→ TASK PROMPT: Your answer should be the exact lines of the data below from the one containing "A DataSet adatkészlet írható Storage Parquet." through the one containing "Parquet, formátum különböző"; please include nothing else.

Document images with source code
________________________
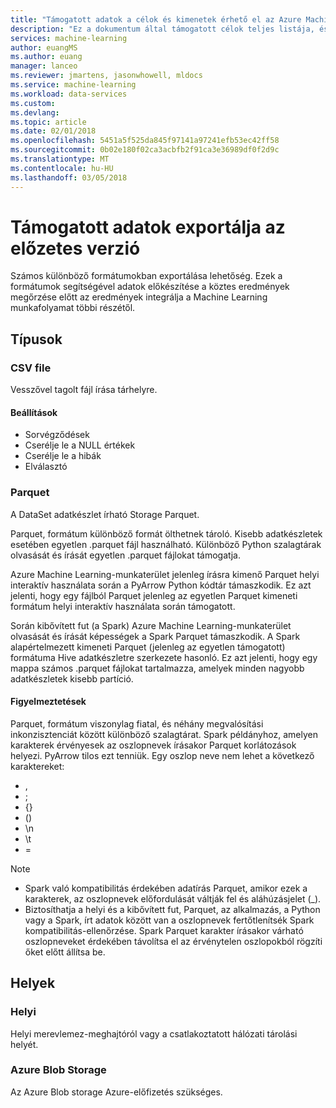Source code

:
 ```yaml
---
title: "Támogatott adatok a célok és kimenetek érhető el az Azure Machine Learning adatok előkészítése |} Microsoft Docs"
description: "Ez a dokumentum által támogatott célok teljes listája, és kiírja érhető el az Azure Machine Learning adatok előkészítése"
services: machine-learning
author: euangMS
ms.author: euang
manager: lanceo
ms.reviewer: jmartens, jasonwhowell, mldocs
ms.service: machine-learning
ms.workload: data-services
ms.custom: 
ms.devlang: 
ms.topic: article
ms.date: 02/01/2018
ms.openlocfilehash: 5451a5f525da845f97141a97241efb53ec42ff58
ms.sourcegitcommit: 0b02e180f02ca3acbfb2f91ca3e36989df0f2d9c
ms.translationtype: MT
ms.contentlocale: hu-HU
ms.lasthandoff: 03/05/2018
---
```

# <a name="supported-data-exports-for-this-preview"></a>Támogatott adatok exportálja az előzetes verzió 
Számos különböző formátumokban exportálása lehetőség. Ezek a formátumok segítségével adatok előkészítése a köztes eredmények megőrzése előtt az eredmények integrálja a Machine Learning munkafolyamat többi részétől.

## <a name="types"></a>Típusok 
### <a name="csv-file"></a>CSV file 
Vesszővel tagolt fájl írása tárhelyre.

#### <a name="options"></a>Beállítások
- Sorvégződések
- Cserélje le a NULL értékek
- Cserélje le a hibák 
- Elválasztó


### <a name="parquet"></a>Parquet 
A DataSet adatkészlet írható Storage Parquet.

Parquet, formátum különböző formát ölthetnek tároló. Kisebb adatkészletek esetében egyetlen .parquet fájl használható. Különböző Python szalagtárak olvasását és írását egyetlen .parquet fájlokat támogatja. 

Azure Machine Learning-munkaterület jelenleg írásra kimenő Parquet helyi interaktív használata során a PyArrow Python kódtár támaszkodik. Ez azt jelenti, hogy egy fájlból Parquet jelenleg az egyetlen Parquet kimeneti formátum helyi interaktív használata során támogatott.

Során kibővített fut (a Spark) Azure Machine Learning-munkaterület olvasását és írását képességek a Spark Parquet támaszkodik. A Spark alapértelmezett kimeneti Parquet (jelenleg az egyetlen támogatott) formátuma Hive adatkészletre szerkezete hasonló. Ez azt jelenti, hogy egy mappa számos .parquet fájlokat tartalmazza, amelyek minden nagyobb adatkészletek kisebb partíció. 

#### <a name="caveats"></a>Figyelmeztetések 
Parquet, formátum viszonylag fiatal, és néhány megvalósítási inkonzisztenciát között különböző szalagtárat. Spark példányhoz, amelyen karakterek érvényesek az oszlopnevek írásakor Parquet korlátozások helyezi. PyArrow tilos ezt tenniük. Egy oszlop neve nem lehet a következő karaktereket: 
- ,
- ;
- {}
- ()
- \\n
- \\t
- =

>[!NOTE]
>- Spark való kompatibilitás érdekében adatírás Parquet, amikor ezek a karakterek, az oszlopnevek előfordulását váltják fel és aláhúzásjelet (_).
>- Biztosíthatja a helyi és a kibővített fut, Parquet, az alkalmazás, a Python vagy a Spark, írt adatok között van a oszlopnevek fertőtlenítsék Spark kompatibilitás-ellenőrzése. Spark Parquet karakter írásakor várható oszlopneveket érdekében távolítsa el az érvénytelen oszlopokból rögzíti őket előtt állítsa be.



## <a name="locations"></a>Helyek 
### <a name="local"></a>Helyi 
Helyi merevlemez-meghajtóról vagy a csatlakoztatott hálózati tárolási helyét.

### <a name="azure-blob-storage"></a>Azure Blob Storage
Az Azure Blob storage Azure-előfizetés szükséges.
________________________
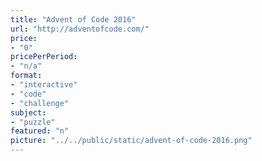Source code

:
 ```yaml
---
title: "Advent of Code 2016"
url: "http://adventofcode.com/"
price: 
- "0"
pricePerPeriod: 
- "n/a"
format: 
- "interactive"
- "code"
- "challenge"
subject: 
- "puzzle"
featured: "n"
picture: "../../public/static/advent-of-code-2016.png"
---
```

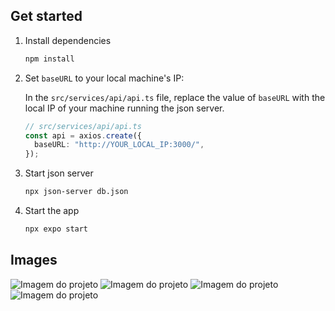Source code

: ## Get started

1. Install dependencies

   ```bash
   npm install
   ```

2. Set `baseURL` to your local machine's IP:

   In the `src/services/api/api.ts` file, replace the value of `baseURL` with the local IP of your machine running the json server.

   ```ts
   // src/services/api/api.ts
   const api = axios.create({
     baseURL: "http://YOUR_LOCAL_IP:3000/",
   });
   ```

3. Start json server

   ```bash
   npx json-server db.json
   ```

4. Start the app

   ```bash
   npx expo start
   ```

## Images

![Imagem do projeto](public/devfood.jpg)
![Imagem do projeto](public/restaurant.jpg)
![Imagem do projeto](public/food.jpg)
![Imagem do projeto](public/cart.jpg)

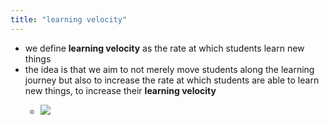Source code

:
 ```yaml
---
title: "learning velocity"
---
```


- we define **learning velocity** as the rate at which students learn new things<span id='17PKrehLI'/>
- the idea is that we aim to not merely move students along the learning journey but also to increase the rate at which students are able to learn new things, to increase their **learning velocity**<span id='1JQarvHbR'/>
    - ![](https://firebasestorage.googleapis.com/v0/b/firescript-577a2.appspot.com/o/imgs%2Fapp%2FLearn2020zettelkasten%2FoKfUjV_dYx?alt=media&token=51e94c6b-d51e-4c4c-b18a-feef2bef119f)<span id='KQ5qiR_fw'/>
________________________
→ TASK RESPONSE:
A DataSet adatkészlet írható Storage Parquet.

Parquet, formátum különböző formát ölthetnek tároló. Kisebb adatkészletek esetében egyetlen .parquet fájl használható. Különböző Python szalagtárak olvasását és írását egyetlen .parquet fájlokat támogatja. 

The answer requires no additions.